## WORK INSTRUCTION
Below are the records; count the lines in which "packages" occurs and report only that number.

## EXTRACTED INFORMATION
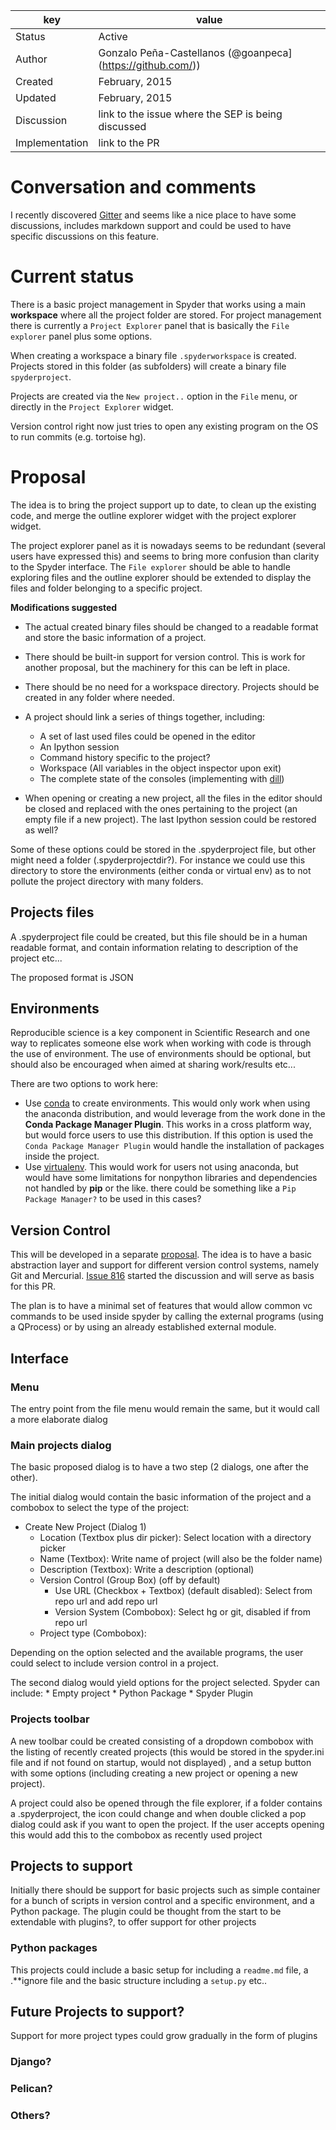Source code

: | key            | value                                                 |
|----------------|-------------------------------------------------------|
| Status         | Active                                                |
| Author         | Gonzalo Peña-Castellanos (@goanpeca](https://github.com/)) |
| Created        | February, 2015                                        |
| Updated        | February, 2015                                        |
| Discussion     | link to the issue where the SEP is being discussed    |
| Implementation | link to the PR                                        |

# Conversation and comments
I recently discovered [Gitter](Gitter.im) and seems like a nice place to have some discussions, includes markdown support and could be used to have specific discussions on this feature.

# Current status
There is a basic project management in Spyder that works using a main **workspace** where all the project folder are stored. For project management there is currently a `Project Explorer` panel that is basically the `File explorer` panel plus some options.

When creating a workspace a binary file `.spyderworkspace` is created. Projects stored in this folder (as subfolders) will create a binary file `spyderproject`.

Projects are created via the `New project..` option in the `File` menu, or directly in the `Project Explorer` widget.

Version control right now just tries to open any existing program on the OS to run commits (e.g. tortoise hg). 

# Proposal
The idea is to bring the project support up to date, to clean up the existing code, and merge the outline explorer widget with the project explorer widget.

The project explorer panel as it is nowadays seems to be redundant (several users have expressed this) and seems to bring more confusion than clarity to the Spyder interface. The `File explorer` should be able to handle exploring files and the outline explorer should be extended to display the files and folder belonging to a specific project.

**Modifications suggested**
* The actual created binary files should be changed to a readable format and store the basic information of a project.

* There should be built-in support for version control. This is work for another proposal, but the machinery for this can be left in place.
* There should be no need for a workspace directory. Projects should be created in any folder where needed.
* A project should link a series of things together, including:
    * A set of last used files could be opened in the editor
    * An Ipython session
    * Command history specific to the project?
    * Workspace (All variables in the object inspector upon exit)
    * The complete state of the consoles (implementing with [dill](https://github.com/uqfoundation/dill))

* When opening or creating a new project, all the files in the editor should be closed and replaced with 
the ones pertaining  to the project (an empty file if a new project). The last Ipython session could be restored as well?

Some of these options could be stored in the .spyderproject file, but other might need a folder (.spyderprojectdir?). For instance we could use this directory to store the environments (either conda or virtual env) as to not pollute the project directory with many folders.

## Projects files
A .spyderproject file could be created, but this file should be in a human readable format, and contain information relating to description of the project etc...

The proposed format is JSON

## Environments
Reproducible science is a key component in Scientific Research and one way to replicates someone else work when working with code is through the use of environment. The use of environments should be optional, but should also be encouraged when aimed at sharing work/results etc...

There are two options to work here:
* Use [conda](https://github.com/conda/conda) to create environments. This would only work when using the anaconda distribution, and would leverage from the work done in the **Conda Package Manager Plugin**. This works in a cross platform way, but would force users to use this distribution. If this option is used the `Conda Package Manager Plugin` would handle the installation of packages inside the project.
* Use [virtualenv](https://github.com/pypa/virtualenv). This would work for users not using anaconda, but would have some limitations for nonpython libraries and dependencies not handled by **pip** or the like. there could be something like a `Pip Package Manager?` to be used in this cases?

## Version Control
This will be developed in a separate [proposal](https://github.com/spyder-ide/spyder/wiki/SEP-1:-Version-Control). The idea is to have a basic abstraction layer and support for different version control systems, namely Git and Mercurial. [Issue 816](https://github.com/spyder-ide/spyder/issues/816) started the discussion and will serve as basis for this PR.

The plan is to have a minimal set of features that would allow common vc commands to be used inside spyder by calling the external programs (using a QProcess) or by using an already established external module.

## Interface

### Menu
The entry point from the file menu would remain the same, but it would call a more elaborate dialog 

### Main projects dialog

The basic proposed dialog is to have a two step (2 dialogs, one after the other).

The initial dialog would contain the basic information of the project and a combobox to select the type of the project:

* Create New Project (Dialog 1)
    - Location (Textbox plus dir picker): Select location with a directory picker
    - Name (Textbox): Write name of project (will also be the folder name)
    - Description (Textbox): Write a description (optional)
    - Version Control (Group Box) (off by default)
        - Use URL (Checkbox + Textbox) (default disabled): Select from repo url and add repo url
        - Version System (Combobox): Select hg or git, disabled if from repo url 
    - Project type (Combobox):
 
Depending on the option selected and the available programs, the user could select to include version control in a project.

The second dialog would yield options for the project selected. Spyder can include:
    * Empty project
    * Python Package
    * Spyder Plugin

### Projects toolbar
A new toolbar could be created consisting of a dropdown combobox with the listing of recently created projects (this would be stored in the spyder.ini file and if not found on startup, would not displayed) , and a setup button with some options (including creating a new project or opening a new project).

A project could also be opened through the file explorer, if a folder contains a .spyderproject, the icon could change and when double clicked a pop dialog could ask if you want to open the project. If the user accepts opening this would add this to the combobox as recently used project

## Projects to support
Initially there should be support for basic projects such as simple container for a bunch of scripts in version control and a specific environment, and a Python package. The plugin could be thought from the start to be extendable with plugins?, to offer support for other projects

### Python packages
This projects could include a basic setup for including a `readme.md` file, a .**ignore file and the basic structure including a `setup.py` etc..
 
## Future Projects to support?
Support for more project types could grow gradually in the form of plugins

### Django?


### Pelican?


### Others?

## SOLVED EXERCISE
2